:: Dataset excerpts ::
++++++++

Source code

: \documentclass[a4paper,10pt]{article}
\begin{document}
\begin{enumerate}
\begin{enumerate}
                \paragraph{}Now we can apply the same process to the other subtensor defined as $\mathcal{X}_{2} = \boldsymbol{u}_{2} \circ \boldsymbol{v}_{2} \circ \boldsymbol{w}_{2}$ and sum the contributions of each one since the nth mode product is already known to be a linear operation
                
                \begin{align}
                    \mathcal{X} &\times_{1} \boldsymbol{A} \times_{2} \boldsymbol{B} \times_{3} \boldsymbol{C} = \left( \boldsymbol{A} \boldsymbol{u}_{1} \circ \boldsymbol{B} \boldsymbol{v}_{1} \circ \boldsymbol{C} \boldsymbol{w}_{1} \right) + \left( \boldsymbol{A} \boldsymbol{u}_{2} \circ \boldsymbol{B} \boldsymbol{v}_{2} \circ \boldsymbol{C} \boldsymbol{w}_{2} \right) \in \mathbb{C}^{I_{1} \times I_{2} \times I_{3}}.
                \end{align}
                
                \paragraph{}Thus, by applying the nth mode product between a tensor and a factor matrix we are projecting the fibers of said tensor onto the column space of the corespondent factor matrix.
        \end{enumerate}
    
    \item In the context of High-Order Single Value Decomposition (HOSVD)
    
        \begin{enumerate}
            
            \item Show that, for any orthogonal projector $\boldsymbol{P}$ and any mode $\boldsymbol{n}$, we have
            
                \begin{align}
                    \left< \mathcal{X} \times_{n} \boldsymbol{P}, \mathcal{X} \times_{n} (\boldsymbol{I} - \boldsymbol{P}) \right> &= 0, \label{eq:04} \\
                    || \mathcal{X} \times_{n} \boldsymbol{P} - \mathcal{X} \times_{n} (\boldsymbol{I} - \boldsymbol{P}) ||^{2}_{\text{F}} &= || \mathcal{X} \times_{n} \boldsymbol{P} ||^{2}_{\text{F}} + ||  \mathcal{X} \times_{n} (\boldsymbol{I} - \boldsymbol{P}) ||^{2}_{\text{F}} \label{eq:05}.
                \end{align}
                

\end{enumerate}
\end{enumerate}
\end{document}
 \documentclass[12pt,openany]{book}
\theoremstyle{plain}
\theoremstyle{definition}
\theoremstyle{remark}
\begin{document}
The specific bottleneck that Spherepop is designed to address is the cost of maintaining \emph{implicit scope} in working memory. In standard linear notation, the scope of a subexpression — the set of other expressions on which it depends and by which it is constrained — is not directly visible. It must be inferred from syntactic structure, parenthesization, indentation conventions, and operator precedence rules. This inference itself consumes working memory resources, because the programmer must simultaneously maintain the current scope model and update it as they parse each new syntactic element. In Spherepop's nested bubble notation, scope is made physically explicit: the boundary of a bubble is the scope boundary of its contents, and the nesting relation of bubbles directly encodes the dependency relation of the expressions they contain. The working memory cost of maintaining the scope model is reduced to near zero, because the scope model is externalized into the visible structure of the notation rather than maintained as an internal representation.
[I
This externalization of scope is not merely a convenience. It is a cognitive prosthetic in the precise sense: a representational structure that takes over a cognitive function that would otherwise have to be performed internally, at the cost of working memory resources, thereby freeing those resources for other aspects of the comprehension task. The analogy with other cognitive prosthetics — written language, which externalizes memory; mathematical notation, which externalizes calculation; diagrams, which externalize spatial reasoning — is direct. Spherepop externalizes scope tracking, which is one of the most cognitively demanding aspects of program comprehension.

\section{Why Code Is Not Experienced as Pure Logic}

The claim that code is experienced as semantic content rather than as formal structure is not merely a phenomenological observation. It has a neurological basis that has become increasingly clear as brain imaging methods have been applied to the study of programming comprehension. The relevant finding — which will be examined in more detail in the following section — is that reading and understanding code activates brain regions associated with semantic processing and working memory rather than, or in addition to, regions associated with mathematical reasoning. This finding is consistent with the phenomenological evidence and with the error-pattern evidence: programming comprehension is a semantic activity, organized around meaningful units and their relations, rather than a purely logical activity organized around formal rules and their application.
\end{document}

++++++++

:: Task to carry out ::
Retype every line of the material exactly.

:: Task answer ::
Source code

: \documentclass[a4paper,10pt]{article}
\begin{document}
\begin{enumerate}
\begin{enumerate}
                \paragraph{}Now we can apply the same process to the other subtensor defined as $\mathcal{X}_{2} = \boldsymbol{u}_{2} \circ \boldsymbol{v}_{2} \circ \boldsymbol{w}_{2}$ and sum the contributions of each one since the nth mode product is already known to be a linear operation
                
                \begin{align}
                    \mathcal{X} &\times_{1} \boldsymbol{A} \times_{2} \boldsymbol{B} \times_{3} \boldsymbol{C} = \left( \boldsymbol{A} \boldsymbol{u}_{1} \circ \boldsymbol{B} \boldsymbol{v}_{1} \circ \boldsymbol{C} \boldsymbol{w}_{1} \right) + \left( \boldsymbol{A} \boldsymbol{u}_{2} \circ \boldsymbol{B} \boldsymbol{v}_{2} \circ \boldsymbol{C} \boldsymbol{w}_{2} \right) \in \mathbb{C}^{I_{1} \times I_{2} \times I_{3}}.
                \end{align}
                
                \paragraph{}Thus, by applying the nth mode product between a tensor and a factor matrix we are projecting the fibers of said tensor onto the column space of the corespondent factor matrix.
        \end{enumerate}
    
    \item In the context of High-Order Single Value Decomposition (HOSVD)
    
        \begin{enumerate}
            
            \item Show that, for any orthogonal projector $\boldsymbol{P}$ and any mode $\boldsymbol{n}$, we have
            
                \begin{align}
                    \left< \mathcal{X} \times_{n} \boldsymbol{P}, \mathcal{X} \times_{n} (\boldsymbol{I} - \boldsymbol{P}) \right> &= 0, \label{eq:04} \\
                    || \mathcal{X} \times_{n} \boldsymbol{P} - \mathcal{X} \times_{n} (\boldsymbol{I} - \boldsymbol{P}) ||^{2}_{\text{F}} &= || \mathcal{X} \times_{n} \boldsymbol{P} ||^{2}_{\text{F}} + ||  \mathcal{X} \times_{n} (\boldsymbol{I} - \boldsymbol{P}) ||^{2}_{\text{F}} \label{eq:05}.
                \end{align}
                

\end{enumerate}
\end{enumerate}
\end{document}
 \documentclass[12pt,openany]{book}
\theoremstyle{plain}
\theoremstyle{definition}
\theoremstyle{remark}
\begin{document}
The specific bottleneck that Spherepop is designed to address is the cost of maintaining \emph{implicit scope} in working memory. In standard linear notation, the scope of a subexpression — the set of other expressions on which it depends and by which it is constrained — is not directly visible. It must be inferred from syntactic structure, parenthesization, indentation conventions, and operator precedence rules. This inference itself consumes working memory resources, because the programmer must simultaneously maintain the current scope model and update it as they parse each new syntactic element. In Spherepop's nested bubble notation, scope is made physically explicit: the boundary of a bubble is the scope boundary of its contents, and the nesting relation of bubbles directly encodes the dependency relation of the expressions they contain. The working memory cost of maintaining the scope model is reduced to near zero, because the scope model is externalized into the visible structure of the notation rather than maintained as an internal representation.
[I
This externalization of scope is not merely a convenience. It is a cognitive prosthetic in the precise sense: a representational structure that takes over a cognitive function that would otherwise have to be performed internally, at the cost of working memory resources, thereby freeing those resources for other aspects of the comprehension task. The analogy with other cognitive prosthetics — written language, which externalizes memory; mathematical notation, which externalizes calculation; diagrams, which externalize spatial reasoning — is direct. Spherepop externalizes scope tracking, which is one of the most cognitively demanding aspects of program comprehension.

\section{Why Code Is Not Experienced as Pure Logic}

The claim that code is experienced as semantic content rather than as formal structure is not merely a phenomenological observation. It has a neurological basis that has become increasingly clear as brain imaging methods have been applied to the study of programming comprehension. The relevant finding — which will be examined in more detail in the following section — is that reading and understanding code activates brain regions associated with semantic processing and working memory rather than, or in addition to, regions associated with mathematical reasoning. This finding is consistent with the phenomenological evidence and with the error-pattern evidence: programming comprehension is a semantic activity, organized around meaningful units and their relations, rather than a purely logical activity organized around formal rules and their application.
\end{document}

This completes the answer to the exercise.